Что Темыр придет свататься именно к ней, догадаться не смог бы никто. Да что там: все давно перестали вообще размышлять, намерен ли Темыр жениться. Ни в двадцать, ни в тридцать, ни даже в тридцать пять он жены в дом так и не привел, хотя многие свахи на селе многозначительно поднимали брови и приходили, якобы невзначай, с разговорами да беседами.

Но он уже давно привык жить сам. Один. Ясноглазая Ксеня уж много лет как проросла корнями в своем Касее, стала родной в чужом, далёком мужнином селе, уже давно перестала бояться свекрови и более того – уже сама стала свекровью юной жене своего первенца. Феня, так никогда и не смирившаяся с плохо пропечатанной на дрянной бумаге фразой «пропал без вести», всё ждала в маленьком доме на самой окраине села своего непутёвого Рустема – назад с его второй и главной войны – и ни за что не соглашалась возвращаться на братнин двор, потому как – а вдруг Рустем однажды придёт, а дом его пуст, и никто в нём его не ждёт?.. Наргиза, ещё более ослепительная, чем когда-либо, полностью сосредоточилась на добром имени своего Николая, уверенная, что уж теперь-то, после войны, все обернутся и посмотрят на страшные тридцатые совсем другими глазами…

Сам Темыр, в отличие от братьев Гумалы, на настоящем фронте так и не оказался.

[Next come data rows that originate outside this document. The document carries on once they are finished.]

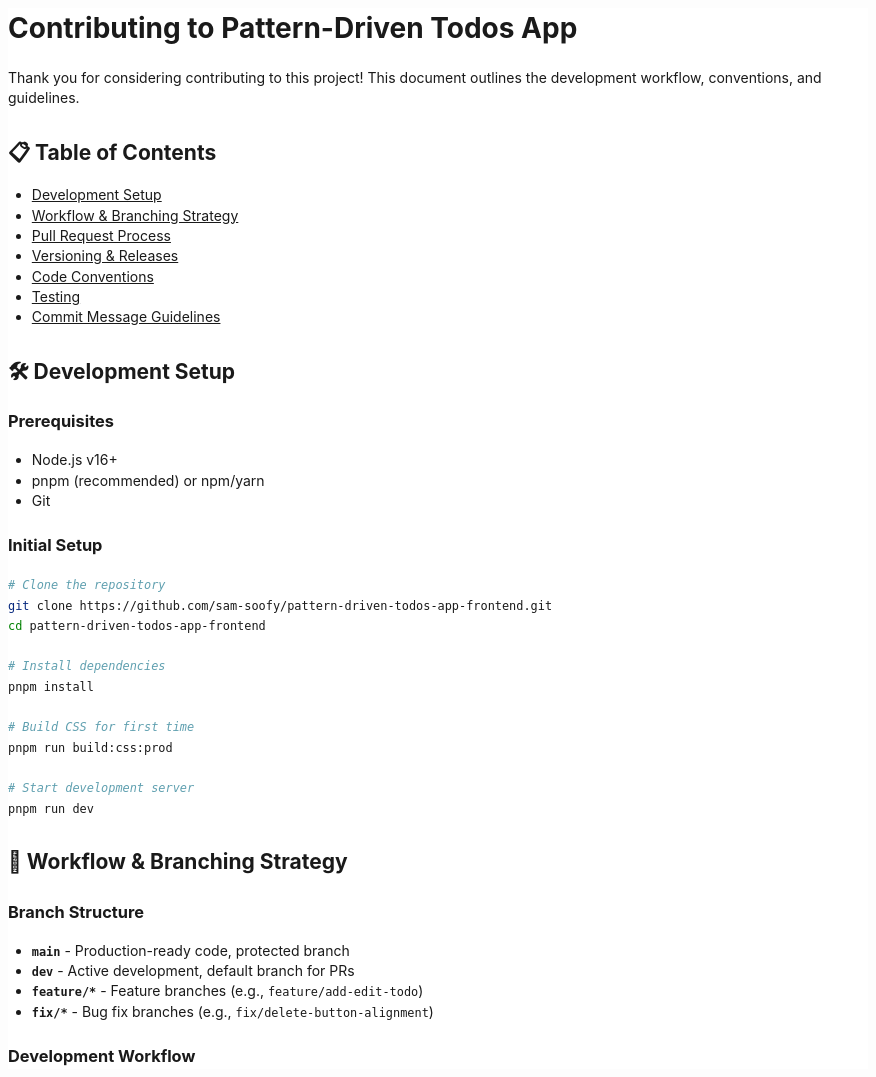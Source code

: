 # Contributing to Pattern-Driven Todos App

Thank you for considering contributing to this project! This document outlines the development workflow, conventions, and guidelines.

## 📋 Table of Contents

- [Development Setup](#development-setup)
- [Workflow & Branching Strategy](#workflow--branching-strategy)
- [Pull Request Process](#pull-request-process)
- [Versioning & Releases](#versioning--releases)
- [Code Conventions](#code-conventions)
- [Testing](#testing)
- [Commit Message Guidelines](#commit-message-guidelines)

## 🛠️ Development Setup

### Prerequisites

- Node.js v16+
- pnpm (recommended) or npm/yarn
- Git

### Initial Setup

```bash
# Clone the repository
git clone https://github.com/sam-soofy/pattern-driven-todos-app-frontend.git
cd pattern-driven-todos-app-frontend

# Install dependencies
pnpm install

# Build CSS for first time
pnpm run build:css:prod

# Start development server
pnpm run dev
```

## 🌿 Workflow & Branching Strategy

### Branch Structure

- **`main`** - Production-ready code, protected branch
- **`dev`** - Active development, default branch for PRs
- **`feature/*`** - Feature branches (e.g., `feature/add-edit-todo`)
- **`fix/*`** - Bug fix branches (e.g., `fix/delete-button-alignment`)

### Development Workflow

Конечно, его призвали – никакой брони он не имел – зато, в отличие от зятьёв, имел удивительную везучесть и умение поймать верную волну. Всю его жизнь в нужную минуту ему подставлял плечо кто-нибудь из тех, с кем его, пусть и случайно, сводила судьба. Помочь, поддержать, подсобить – никогда у него не было в этом недостатка – никогда, даже во время войны. Поэтому, хлопотами дальней родни давних соседей, попал он в армию не действующую, а резервную – ту, которую командование держало у закавказских нефтяных промыслов на случай беды. Правда, силы эти резервные были не очень большими – но они были, а значит, там могло найтись место и для Темыра. И оно нашлось.

Так что пороха он по-настоящему так и не понюхал.

Зато вдоволь хлебнул печалей чужой земли: и голода, и усталости, и страха всех окружающих (знали ведь: к ним идут, к ним, к их чёрному жидкому золоту, оно и есть – вожделенная цель всех этих массированных наступлений и внезапных прорывов). Армейская дисциплина не давала отойти в поле, тронуть ладонью виноградную лозу, надышаться, напитаться – и он смотрел издалека, как чахнет без хозяйской руки многое, слишком многое – и сердце сжимали ледяные пальцы: а моё-то как, домашнее, тянет ли Наргиза одна, справляется ли?

Наргиза, вернувшаяся в отчий дом с началом беды, справлялась. Пусть и не так проворно, как он, но упорно тянула хозяйство вперёд. Так что когда Темыр вернулся со своей тихой войны домой, выдохнул с облегчением: спасибо, обара, сестра моя, сберегла!


* * *

А беречь было что.

Ещё в самую смуту, в конце двадцатых, когда вольные хуторские хозяйства все подряд перелопачивались, ибо надо было собрать земель на целый колхоз, Темыр, постояв у лозы дольше обычного и проводив взглядом ярко-алый закат, затянул черкеску потуже сыромятным ремнём, взял с собой оплетённый ивовым прутняком жбан и направился к свеженазначенному председателю колхоза.

– Добро тебе, Баграт, – склонил голову, входя, Темыр. Баграт только хмыкнул: давняя хитрость – то ли поклонился человек, то ли лоб от притолоки уберёг, как понять. Но привстал и вскинул приветственно руку:

– И тебе добро, Темыр Мамсыр-ипа. С чем пожаловал? Надеюсь, сам прикинул, какой надел из своей земли колхозу отдать, а?

– Большой нынче был день, Баграт Хонач-ипа, а у тебя с твоим новым непростым делом – и подавно. Моя лоза щедрая, имею вот немного вина. Есть тебе кому спасибо сказать за удачи нынешнего дня?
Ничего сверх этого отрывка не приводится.